Continuamos con el mismo personaje del domingo anterior, Juan el Bautista, pero no nos repetimos aunque el pasaje del Evangelio de hoy nos suene un poco a lo mismo que el que se proclamó el domingo pasado, porque los textos han sido escritos cada uno por un autor diferente, en fechas y en lugares distintos.

El evangelista Juan emplea una palabra que es frecuente y clave para entender sus escritos: "Testimonio". San Juan se presenta como testigo de aquello que ha visto y que ha oído. E incluso nos presenta a Jesús de Nazaret como el "Testigo", como el revelador, de Dios Padre. Y este autor también pretende que sus textos escritos sean un testimonio para los que también estamos llamados a ser testigos de la fe.

El evangelista Juan se enfrenta a un problema existente en las primeras comunidades cristianas donde muchos de los que se han convertido en seguidores de Jesús resulta que en su tiempo también lo fueron de Juan el Bautista, por lo que la controversia está servida: ¿Quién es el más importante de los dos, Juan el Bautista o Jesús de Nazaret? El autor del cuarto Evangelio intenta resolver este problema con este pasaje en el que pone a cada uno de los dos en el lugar que le corresponde y que la Iglesia oficialmente les da: el primero es el Mensajero y el segundo es el Mesías.

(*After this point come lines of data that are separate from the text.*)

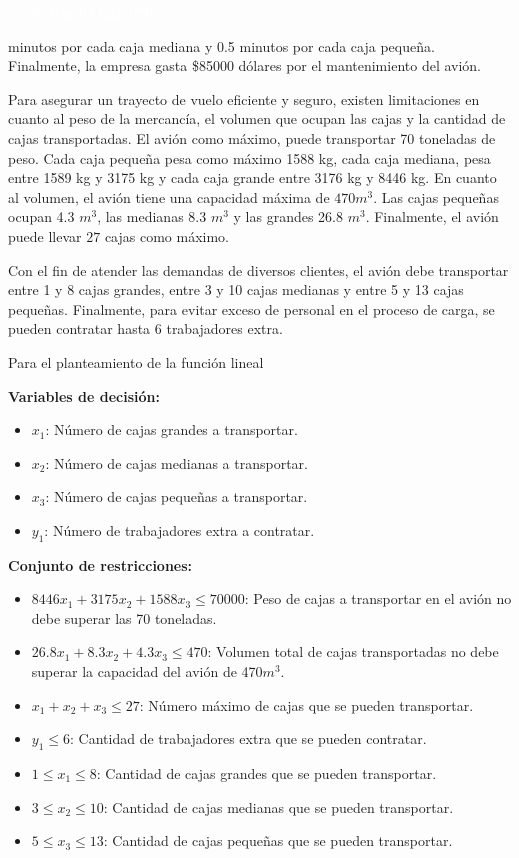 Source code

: \documentclass[11pt]{article}
\begin{document}
\newpage
\begin{itemize}
    \item[\textcolor{white}{ESPACIO}] \textcolor{white}{ESPACIO}
\end{itemize}

minutos por cada caja mediana y 0.5 minutos por cada caja pequeña. Finalmente, la empresa gasta \$85000 dólares por el mantenimiento del avión.

Para asegurar un trayecto de vuelo eficiente y seguro, existen limitaciones en cuanto al peso de la mercancía, el volumen que ocupan las cajas y la cantidad de cajas transportadas. El avión como máximo, puede transportar 70 toneladas de peso. Cada caja pequeña pesa como máximo 1588 kg, cada caja mediana, pesa entre 1589 kg y 3175 kg y cada caja grande entre 3176 kg y 8446 kg. En cuanto al volumen, el avión tiene una capacidad máxima de $470 m^3$. Las cajas pequeñas ocupan 4.3 $m^3$, las medianas 8.3 $m^3$ y las grandes 26.8 $m^3$. Finalmente, el avión puede llevar $27$ cajas como máximo. 

Con el fin de atender las demandas de diversos clientes, el avión debe transportar entre 1 y 8 cajas grandes, entre 3 y 10 cajas medianas y entre 5 y 13 cajas pequeñas. Finalmente, para evitar exceso de personal en el proceso de carga, se pueden contratar hasta 6 trabajadores extra. 

Para el planteamiento de la función lineal 


\textbf{Variables de decisión:}

\begin{itemize}
 \item $x_1$: Número de cajas grandes a transportar.
 \item $x_2$: Número de cajas medianas a transportar.
 \item $x_3$: Número de cajas pequeñas a transportar.
 \item $y_1$: Número de trabajadores extra a contratar.
\end{itemize}

\textbf{Conjunto de restricciones:}
\begin{itemize}
 \item $8446x_1+3175x_2+1588x_3\leq 70000$: Peso de cajas a transportar en el avión no debe superar las 70 toneladas.
 \item $26.8x_1 + 8.3x_2 + 4.3x_3 \leq 470$: Volumen total de cajas transportadas no debe superar la capacidad del avión de 470$m^3$.
 \item $x_1 + x_2 + x_3 \leq 27$: Número máximo de cajas que se pueden transportar.
 \item $y_1 \leq 6$: Cantidad de trabajadores extra que se pueden contratar.
 \item $1 \leq x_1 \leq 8$: Cantidad de cajas grandes que se pueden transportar.
 \item $3 \leq x_2 \leq 10$: Cantidad de cajas medianas que se pueden transportar.
 \item $5 \leq x_3 \leq 13$: Cantidad de cajas pequeñas que se pueden transportar.
\end{itemize}
\end{document}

LLama la atención cómo casi todo el pasaje es un diálogo o interrogatorio existencial, en un tú a tú, para intentar aclarar la misteriosa figura de Juan el Bautista y su misión. Esto es fundamental en la vida de todo ser humano y en la vida de todo cristiano. Necesitamos saber quiénes somos y qué hacemos en este mundo, o para qué hemos venido a este mundo. Lo necesitamos saber de nosotros mismos y de los que nos rodean. La falta de no saber quién somos ni cuál es nuestra misión está en la base de tantas personas que padecen crisis o brotes depresivos, porque las cosa que tenemos o los éxitos que conseguimos y que tanto nos preocupan no son los que nos hacen felices.

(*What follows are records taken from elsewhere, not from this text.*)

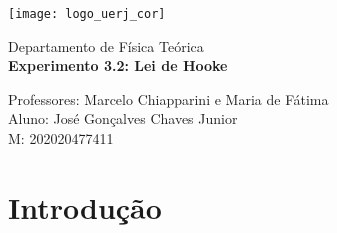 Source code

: \documentclass[11pt, article]{abntex2}
\begin{document}
\begin{titlepage}

\parbox{1.5cm}{\texttt{[image: logo\_uerj\_cor]}}
\Large{Departamento de Física Teórica} \\

\vspace{5cm}
\hspace{4.5cm} \Large{\textbf{Experimento 3.2: Lei de Hooke }}
\vspace{11cm}

\begin{flushleft}
Professores: Marcelo Chiapparini e Maria de Fátima\\
Aluno: José Gonçalves Chaves Junior \\
M: 202020477411\\
\end{flushleft}

\end{titlepage}
\newpage
\tableofcontents
\newpage
\section{Introdução}
\end{document}
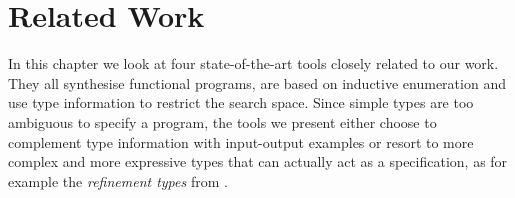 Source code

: \lstset{style=plain}

\chapter{Related Work} \label{ch:relatedwork}

In this chapter we look at four state-of-the-art tools closely related to our work. They all synthesise functional programs, are based on inductive enumeration and use type information to restrict the search space. Since simple types are too ambiguous to specify a program, the tools we present either choose to complement type information with input-output examples or resort to more complex and more expressive types that can actually act as a specification, as for example the \emph{refinement types} from \cite{SynquidPaper}.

Juan el Bautista tuvo que responder a estas dos preguntas sobre su identidad y sobre su misión, y es preciosa la respuesta porque ni si quiera pronuncia su nombre sino que se presenta así mismo como "la voz que grita en el desierto". No se siente nada importante, ni se reconoce alguien de éxitos. Ni tampoco quiere serlo ni tenerlos. Su humildad le hace grande, porque se siente alguien gracias a otro, porque su vida está en relación a otra persona a la que considera más grande que él, Jesús de Nazaret, el que viene detrás. Juan no vive ya para él sino para Cristo y para la misión del Hijo de Dios. Jesús es el que llena la vida de Juan, es el que le da sentido, es el camino por donde ha de pisar. Y Juan sólo es un servidor que prepara el camino al más grande de los hombres.

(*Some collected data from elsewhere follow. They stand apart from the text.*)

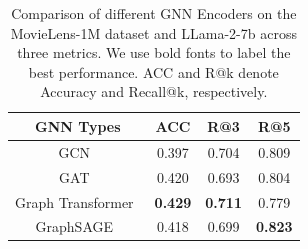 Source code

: \begin{table}[t]
  \centering
  \caption{ 
   Comparison of different GNN Encoders on the MovieLens-1M dataset and LLama-2-7b across three metrics. We use bold fonts to label the best performance. ACC and R@k denote Accuracy and Recall@k, respectively.}
  \vskip -0.05in
    \scalebox{0.75}
{
    \begin{tabular}{c|c|c|c}
    \toprule
    \toprule
    \multirow{1}{*}{GNN Types}  & \multirow{1}{*}{ACC} & \multirow{1}{*}{R@3} &\multirow{1}{*}{R@5}  \\
    \midrule
    GCN~\citep{kipf2016semi} & 0.397 & 0.704 & 0.809 \\
    GAT~\citep{velickovic2017graph}  & 0.420 & 0.693 & 0.804 \\
    Graph Transformer~\citep{shi2020masked} & \textbf{0.429} & \textbf{0.711} &0.779 \\
    GraphSAGE~\citep{hamilton2017inductive} &0.418  &0.699  &\textbf{0.823} \\
    \bottomrule
    \bottomrule
    \end{tabular}%
}
  \label{tab:gnn}%
  \vskip -0.06in
\end{table}%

Esta reflexión nos debe llevar a cada uno a descubrir que yo, como hombre y cristiano, soy lo que Cristo significa en mi vida; y no soy importante por lo que hago, ni en lo que trabajo o por ser descendiente de... Soy por lo que Cristo es en mi vida. Mi nombre desde mi bautismo es "Cristiano" o "Cristiana", que quiere decir "soy de Cristo". Lo cierto es que no siempre es así.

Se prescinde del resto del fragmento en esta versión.